Y así tengo a Yumi, que siempre es agradable, definitiva y amplia; que sepulta su voluntad de hierro en la inconsistencia de Jesús, adorable e imperfecto, lejano a cualquier sombra del menor indicio de seguridad. Los caminos del Señor son inescrutables, imprevistos y breves, como los renglones de un cuaderno escrito por borrachos. Pero no me abandonan las señales de un curso en el que estoy matriculado desde los cinco años.
El 16 de julio es la Virgen del Carmen. Una fiesta que está inscrita en los miles de años que preceden a nuestra propia historia. Además, este verano atroz de 2019, hay un eclipse inscrito en esta misma noche. La sombra de la Tierra, indivisa de la del sol que nos da la vida, se proyectará, al menos en la mitad del cielo, sobre el satélite artificial que nos ha dado la vida y sigue gobernando las mareas.
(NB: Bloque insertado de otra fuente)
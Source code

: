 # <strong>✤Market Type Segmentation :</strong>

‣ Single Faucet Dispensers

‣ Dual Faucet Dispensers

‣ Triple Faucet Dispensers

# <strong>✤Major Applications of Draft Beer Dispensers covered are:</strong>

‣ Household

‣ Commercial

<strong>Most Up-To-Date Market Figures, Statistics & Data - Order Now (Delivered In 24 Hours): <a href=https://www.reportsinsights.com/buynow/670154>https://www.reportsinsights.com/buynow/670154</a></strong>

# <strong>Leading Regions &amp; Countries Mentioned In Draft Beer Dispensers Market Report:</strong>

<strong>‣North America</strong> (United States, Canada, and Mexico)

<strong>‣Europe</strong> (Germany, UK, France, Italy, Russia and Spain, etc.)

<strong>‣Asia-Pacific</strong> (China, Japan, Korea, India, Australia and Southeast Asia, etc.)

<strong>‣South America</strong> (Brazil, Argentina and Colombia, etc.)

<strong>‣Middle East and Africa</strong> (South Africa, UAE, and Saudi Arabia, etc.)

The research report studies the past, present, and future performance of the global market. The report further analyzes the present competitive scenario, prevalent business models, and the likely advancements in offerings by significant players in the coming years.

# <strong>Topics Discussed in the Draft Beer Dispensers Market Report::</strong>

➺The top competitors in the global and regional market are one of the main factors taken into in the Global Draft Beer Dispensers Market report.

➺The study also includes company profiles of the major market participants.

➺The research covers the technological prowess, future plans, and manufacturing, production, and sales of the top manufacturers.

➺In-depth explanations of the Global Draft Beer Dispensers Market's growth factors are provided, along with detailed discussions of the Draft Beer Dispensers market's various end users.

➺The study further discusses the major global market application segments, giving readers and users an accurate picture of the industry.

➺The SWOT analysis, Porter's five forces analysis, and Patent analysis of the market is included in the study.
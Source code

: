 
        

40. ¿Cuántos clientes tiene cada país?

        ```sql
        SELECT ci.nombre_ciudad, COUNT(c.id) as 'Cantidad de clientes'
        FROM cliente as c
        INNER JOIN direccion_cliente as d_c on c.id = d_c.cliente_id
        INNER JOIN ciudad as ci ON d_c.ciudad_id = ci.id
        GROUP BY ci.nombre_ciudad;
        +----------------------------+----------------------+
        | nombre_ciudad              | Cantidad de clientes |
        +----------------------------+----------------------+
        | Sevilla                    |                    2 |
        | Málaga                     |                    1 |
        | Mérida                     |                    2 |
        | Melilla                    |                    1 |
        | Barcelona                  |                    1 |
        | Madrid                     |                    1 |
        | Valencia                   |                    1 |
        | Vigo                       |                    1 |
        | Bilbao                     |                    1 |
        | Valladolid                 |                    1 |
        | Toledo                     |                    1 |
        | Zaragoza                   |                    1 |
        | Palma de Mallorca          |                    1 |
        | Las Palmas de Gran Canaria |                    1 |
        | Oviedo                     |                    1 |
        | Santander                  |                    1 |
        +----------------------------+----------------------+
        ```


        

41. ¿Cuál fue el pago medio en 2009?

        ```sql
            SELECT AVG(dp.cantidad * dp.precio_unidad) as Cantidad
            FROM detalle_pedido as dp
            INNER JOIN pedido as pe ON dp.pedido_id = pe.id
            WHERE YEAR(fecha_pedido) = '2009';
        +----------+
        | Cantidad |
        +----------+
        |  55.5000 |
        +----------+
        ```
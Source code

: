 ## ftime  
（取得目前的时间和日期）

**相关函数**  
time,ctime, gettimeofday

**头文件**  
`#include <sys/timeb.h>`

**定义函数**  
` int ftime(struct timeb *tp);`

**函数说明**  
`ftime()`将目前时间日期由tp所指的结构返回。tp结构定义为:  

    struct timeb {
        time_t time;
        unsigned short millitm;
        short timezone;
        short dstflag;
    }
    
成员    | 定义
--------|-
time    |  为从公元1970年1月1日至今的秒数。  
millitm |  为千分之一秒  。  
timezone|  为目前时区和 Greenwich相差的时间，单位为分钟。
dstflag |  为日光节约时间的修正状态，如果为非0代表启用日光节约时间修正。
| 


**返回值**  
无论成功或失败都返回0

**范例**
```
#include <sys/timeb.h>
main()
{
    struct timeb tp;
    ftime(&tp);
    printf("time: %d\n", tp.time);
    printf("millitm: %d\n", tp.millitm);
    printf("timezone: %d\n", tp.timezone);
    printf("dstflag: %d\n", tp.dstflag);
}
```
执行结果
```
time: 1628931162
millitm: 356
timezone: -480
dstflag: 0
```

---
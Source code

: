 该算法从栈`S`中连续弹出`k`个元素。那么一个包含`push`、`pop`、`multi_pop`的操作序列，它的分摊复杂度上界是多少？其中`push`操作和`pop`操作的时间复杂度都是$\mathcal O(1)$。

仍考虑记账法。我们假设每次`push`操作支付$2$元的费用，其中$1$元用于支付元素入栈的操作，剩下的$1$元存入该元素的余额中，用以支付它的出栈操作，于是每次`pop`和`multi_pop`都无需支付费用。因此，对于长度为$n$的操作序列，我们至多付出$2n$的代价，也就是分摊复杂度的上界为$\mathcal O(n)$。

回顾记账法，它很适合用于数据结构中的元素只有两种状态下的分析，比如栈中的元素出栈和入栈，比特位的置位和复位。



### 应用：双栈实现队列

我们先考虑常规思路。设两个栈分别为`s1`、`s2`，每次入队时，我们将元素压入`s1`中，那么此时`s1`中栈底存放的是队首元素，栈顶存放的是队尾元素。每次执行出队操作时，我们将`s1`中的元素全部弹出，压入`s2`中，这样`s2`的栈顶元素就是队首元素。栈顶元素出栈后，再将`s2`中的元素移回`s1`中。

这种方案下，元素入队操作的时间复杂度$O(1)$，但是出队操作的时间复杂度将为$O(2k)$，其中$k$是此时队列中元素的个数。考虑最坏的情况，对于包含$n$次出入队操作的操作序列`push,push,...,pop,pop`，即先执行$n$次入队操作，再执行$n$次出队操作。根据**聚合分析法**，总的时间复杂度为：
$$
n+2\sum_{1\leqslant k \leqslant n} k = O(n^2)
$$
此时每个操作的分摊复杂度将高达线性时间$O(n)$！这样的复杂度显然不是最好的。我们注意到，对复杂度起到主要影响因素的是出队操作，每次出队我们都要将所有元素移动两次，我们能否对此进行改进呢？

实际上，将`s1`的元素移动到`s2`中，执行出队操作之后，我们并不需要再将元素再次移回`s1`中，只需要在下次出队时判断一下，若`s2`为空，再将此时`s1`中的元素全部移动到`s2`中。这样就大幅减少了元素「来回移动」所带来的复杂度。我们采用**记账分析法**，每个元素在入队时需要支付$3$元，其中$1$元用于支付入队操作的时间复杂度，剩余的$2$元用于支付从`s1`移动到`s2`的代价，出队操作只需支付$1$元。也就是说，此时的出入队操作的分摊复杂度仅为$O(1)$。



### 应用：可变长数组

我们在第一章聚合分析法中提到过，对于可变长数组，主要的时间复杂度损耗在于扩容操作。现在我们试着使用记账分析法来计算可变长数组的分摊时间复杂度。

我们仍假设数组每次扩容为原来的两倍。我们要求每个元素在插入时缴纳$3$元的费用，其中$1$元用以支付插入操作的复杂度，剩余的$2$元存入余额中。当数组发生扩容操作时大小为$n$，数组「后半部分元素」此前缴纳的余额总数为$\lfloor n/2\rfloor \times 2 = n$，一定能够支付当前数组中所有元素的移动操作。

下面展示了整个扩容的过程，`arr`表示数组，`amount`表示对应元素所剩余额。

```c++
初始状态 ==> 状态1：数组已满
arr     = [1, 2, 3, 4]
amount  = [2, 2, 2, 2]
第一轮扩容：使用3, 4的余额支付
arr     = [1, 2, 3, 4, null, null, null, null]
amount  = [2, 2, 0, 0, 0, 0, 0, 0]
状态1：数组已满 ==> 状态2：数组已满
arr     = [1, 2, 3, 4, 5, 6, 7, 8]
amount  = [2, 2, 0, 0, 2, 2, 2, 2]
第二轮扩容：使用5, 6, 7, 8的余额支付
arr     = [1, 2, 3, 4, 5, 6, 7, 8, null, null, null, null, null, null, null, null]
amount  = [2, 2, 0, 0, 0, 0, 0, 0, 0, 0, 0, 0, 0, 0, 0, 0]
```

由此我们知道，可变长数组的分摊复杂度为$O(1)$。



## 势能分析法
Estamos esperando contemplar, como lo hemos hecho desde hace milenios, una luna cambiante en el inexorable plenilunio. Los mayas, los aztecas, los mismos griegos y romanos, eran capaces de admirarse ante el espectáculo pocas veces previsto, de una Luna propicia al mismo cambio de sexo, al propio subvertirse de la constante cósmica, a la misma razón de todos nuestros cambios hacia la Libertad.
La luna de la noche del 16 de julio se somete a las formas de un devenir astronómico tremendo, que proyecta la realidad del mundo sobre la superficie del mayor satélite que han creado los millones de milenios sobre la constante del Sistema Solar.
Un eclipse de luna y el corte de las calas (o de los lirios de agua en Catalunya) nos sigue mostrando el inmortal camino de lo que no tienemás cuestión en el planeta que las sombras que proyectan los astros en el cielo nocturno de un verano cualquiera.